DATA SUPPLIED START
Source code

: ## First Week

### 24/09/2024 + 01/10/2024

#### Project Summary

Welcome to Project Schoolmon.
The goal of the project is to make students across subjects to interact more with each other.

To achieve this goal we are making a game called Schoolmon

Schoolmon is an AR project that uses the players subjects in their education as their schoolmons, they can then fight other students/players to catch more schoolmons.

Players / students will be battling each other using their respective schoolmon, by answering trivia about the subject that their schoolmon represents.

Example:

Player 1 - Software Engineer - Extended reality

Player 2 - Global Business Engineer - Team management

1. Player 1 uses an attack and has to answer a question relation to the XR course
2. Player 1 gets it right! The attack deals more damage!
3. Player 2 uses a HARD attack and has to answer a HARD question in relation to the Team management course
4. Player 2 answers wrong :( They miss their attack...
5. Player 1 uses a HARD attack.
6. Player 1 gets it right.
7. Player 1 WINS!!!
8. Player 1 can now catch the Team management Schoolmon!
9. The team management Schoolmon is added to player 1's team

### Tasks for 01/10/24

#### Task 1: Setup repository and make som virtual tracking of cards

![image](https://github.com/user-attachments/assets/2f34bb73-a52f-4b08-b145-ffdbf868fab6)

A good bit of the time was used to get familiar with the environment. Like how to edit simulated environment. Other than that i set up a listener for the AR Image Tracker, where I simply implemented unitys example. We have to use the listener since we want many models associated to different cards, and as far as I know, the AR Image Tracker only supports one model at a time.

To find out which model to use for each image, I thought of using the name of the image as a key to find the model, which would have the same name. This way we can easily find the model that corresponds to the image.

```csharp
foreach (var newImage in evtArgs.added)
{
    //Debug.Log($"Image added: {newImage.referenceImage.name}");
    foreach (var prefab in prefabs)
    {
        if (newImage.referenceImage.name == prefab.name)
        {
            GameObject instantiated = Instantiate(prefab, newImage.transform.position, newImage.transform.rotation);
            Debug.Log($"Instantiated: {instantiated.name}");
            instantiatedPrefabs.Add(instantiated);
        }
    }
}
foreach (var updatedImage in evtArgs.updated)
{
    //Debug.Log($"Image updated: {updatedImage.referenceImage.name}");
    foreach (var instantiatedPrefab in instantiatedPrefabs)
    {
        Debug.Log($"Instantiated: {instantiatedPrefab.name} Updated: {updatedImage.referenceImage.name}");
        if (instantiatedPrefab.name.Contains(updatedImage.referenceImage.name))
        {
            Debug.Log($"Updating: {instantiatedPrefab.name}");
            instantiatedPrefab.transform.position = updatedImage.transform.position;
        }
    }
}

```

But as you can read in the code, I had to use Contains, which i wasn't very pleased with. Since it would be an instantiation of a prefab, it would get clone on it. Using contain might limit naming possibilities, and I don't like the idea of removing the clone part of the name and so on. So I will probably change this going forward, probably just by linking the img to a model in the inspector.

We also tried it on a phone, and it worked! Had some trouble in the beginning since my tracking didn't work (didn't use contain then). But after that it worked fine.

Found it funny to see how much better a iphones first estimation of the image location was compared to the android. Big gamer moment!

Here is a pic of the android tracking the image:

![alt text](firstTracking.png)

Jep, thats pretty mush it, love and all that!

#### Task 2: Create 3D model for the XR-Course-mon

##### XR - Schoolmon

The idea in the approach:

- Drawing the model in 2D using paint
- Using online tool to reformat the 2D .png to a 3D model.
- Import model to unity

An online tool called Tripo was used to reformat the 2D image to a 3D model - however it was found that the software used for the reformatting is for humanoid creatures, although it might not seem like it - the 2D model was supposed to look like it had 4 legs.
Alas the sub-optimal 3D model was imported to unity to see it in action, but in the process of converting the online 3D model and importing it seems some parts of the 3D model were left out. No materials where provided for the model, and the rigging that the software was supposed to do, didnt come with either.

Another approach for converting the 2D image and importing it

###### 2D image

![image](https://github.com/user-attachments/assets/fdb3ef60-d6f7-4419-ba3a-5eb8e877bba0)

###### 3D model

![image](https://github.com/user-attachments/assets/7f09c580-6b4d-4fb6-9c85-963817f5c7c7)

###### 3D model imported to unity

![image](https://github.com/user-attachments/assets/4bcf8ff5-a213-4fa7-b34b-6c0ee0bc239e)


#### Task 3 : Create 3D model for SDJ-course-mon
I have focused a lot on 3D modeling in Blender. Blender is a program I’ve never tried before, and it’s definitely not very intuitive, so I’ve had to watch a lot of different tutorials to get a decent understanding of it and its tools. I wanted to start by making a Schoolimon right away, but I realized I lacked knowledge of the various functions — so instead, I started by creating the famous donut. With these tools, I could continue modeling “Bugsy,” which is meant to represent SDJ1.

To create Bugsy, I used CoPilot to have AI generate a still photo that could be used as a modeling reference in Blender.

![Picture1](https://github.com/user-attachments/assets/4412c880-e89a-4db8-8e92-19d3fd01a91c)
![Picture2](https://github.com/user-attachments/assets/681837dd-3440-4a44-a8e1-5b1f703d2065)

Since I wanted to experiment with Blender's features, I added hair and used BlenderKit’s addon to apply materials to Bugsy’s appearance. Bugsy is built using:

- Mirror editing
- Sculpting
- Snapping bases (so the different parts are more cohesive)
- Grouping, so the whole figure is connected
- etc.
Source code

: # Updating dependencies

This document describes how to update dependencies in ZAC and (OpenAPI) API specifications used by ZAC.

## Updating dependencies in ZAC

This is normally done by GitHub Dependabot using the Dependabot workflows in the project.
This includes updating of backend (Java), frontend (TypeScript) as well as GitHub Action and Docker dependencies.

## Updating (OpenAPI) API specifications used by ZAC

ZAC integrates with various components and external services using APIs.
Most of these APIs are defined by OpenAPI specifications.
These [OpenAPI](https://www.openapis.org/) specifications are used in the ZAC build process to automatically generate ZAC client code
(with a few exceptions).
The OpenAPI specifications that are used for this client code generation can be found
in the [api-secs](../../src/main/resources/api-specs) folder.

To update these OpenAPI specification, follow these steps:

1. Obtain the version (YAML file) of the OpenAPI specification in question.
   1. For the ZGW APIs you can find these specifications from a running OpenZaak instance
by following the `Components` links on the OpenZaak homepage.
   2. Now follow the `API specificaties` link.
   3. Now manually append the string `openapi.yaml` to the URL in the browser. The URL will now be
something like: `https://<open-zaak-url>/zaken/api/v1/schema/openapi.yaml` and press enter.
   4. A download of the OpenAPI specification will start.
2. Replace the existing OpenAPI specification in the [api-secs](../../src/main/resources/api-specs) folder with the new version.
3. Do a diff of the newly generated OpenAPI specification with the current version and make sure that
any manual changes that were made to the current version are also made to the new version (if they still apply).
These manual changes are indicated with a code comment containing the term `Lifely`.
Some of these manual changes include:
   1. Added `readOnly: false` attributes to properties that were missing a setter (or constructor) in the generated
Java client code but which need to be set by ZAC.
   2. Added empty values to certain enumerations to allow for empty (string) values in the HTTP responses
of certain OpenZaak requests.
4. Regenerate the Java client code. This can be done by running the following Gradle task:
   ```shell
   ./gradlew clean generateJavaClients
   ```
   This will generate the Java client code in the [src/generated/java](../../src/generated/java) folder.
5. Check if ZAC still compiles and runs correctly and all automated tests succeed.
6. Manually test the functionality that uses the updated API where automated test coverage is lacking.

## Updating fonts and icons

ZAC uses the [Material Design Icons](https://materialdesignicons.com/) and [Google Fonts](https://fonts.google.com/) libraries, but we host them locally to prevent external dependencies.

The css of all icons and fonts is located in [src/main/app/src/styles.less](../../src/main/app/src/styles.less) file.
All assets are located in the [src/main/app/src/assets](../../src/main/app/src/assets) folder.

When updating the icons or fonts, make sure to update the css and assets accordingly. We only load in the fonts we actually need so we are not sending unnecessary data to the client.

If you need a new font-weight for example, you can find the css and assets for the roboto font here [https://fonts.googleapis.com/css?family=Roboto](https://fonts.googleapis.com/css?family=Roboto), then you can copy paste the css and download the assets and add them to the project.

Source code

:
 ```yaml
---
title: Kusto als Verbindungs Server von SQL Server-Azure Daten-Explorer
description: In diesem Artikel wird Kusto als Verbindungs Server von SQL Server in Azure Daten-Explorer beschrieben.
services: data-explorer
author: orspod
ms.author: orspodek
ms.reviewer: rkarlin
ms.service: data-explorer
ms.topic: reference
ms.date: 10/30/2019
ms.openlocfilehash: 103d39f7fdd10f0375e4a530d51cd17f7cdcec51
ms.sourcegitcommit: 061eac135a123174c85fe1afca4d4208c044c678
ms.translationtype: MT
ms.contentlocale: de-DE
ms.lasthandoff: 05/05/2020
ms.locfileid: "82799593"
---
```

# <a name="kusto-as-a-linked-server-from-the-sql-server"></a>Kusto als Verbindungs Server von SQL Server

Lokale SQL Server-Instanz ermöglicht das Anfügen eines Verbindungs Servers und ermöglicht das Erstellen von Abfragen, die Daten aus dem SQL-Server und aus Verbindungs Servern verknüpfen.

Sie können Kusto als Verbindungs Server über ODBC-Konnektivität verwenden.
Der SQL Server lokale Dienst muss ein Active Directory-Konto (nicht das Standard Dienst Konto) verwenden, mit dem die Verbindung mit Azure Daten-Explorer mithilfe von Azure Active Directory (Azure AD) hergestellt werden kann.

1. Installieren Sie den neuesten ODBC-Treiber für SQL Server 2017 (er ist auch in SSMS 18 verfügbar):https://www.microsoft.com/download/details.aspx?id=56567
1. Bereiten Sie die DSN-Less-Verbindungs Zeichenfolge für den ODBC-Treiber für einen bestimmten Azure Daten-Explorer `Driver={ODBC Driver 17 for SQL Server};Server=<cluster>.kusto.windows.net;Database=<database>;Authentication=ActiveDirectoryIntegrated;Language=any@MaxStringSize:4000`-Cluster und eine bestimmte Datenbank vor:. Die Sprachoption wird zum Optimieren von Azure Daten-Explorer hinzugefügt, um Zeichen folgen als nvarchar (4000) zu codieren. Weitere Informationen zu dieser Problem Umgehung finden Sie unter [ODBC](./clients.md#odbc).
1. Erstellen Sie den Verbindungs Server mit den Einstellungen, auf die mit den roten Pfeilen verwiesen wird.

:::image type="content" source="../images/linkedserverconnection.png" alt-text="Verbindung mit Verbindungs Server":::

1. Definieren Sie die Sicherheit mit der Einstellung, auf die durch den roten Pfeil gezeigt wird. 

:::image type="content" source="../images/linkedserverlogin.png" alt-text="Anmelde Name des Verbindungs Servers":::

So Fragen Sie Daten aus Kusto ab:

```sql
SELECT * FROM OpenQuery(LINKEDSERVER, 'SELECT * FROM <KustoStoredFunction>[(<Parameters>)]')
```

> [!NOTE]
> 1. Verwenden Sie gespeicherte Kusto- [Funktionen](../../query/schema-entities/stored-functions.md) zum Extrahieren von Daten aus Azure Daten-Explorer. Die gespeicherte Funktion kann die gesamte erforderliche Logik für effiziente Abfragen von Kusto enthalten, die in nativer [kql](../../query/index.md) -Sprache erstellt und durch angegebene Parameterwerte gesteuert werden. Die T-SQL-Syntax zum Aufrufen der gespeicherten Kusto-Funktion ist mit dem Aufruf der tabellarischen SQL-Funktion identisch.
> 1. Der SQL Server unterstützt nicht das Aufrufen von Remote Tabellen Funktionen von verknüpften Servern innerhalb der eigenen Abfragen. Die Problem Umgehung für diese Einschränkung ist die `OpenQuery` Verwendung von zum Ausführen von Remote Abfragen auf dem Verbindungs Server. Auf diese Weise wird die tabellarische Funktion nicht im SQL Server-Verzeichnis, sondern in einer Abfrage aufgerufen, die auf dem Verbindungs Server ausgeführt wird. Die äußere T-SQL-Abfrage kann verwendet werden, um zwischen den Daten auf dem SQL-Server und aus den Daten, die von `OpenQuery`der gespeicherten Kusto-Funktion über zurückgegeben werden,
DATA SUPPLIED END
> [ABOUT THIS TASK]: Filter the entries and copy out every line with the word "version".

> [EXERCISE RESULT]:
1. Obtain the version (YAML file) of the OpenAPI specification in question.
2. Replace the existing OpenAPI specification in the [api-secs](../../src/main/resources/api-specs) folder with the new version.
3. Do a diff of the newly generated OpenAPI specification with the current version and make sure that
any manual changes that were made to the current version are also made to the new version (if they still apply).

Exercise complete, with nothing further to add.